▶ [WORK TO BE COMPLETED]
Copy out the lines below that hold the word "first".

▶ [SUPPLIED MATERIAL]
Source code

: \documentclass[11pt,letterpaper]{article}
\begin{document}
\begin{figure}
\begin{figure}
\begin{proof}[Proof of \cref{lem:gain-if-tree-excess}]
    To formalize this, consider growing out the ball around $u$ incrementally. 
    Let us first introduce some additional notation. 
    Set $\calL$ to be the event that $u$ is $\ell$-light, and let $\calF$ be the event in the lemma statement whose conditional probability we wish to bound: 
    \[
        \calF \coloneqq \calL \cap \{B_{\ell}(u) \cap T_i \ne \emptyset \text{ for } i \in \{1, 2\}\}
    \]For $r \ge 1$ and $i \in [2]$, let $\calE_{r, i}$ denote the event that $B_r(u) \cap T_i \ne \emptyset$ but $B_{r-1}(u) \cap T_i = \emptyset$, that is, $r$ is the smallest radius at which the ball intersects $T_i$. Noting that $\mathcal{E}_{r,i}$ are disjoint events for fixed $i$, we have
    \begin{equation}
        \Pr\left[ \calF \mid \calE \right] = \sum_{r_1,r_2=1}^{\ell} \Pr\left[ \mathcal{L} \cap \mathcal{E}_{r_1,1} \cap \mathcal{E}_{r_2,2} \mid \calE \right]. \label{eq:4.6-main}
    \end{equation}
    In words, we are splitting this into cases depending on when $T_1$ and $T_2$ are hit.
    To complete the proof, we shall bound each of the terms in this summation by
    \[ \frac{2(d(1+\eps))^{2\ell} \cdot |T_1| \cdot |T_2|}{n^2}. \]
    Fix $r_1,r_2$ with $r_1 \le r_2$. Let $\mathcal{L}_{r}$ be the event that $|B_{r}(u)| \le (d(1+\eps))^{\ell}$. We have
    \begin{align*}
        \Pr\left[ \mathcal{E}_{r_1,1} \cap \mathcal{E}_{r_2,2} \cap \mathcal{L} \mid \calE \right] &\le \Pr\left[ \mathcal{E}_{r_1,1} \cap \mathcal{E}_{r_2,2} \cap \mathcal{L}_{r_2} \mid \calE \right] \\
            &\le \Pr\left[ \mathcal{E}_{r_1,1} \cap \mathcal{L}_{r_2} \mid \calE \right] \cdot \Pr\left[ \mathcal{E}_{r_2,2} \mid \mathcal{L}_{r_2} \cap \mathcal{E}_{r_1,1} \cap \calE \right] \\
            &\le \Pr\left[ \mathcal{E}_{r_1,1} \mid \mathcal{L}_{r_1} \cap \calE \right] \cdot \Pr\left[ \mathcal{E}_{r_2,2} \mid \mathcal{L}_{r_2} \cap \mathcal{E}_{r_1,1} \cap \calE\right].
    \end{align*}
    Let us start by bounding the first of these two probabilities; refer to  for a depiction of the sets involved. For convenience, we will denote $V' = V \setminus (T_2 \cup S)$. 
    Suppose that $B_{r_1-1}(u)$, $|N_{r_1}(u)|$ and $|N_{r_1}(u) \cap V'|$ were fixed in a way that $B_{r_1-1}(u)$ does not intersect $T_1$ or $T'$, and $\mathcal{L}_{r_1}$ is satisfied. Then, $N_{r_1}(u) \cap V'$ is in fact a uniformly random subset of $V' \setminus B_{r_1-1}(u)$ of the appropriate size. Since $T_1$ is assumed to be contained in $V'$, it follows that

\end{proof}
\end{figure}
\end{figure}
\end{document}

▶ [ANSWER TO THIS TASK]
    Let us first introduce some additional notation. 
    Let us start by bounding the first of these two probabilities; refer to  for a depiction of the sets involved. For convenience, we will denote $V' = V \setminus (T_2 \cup S)$. 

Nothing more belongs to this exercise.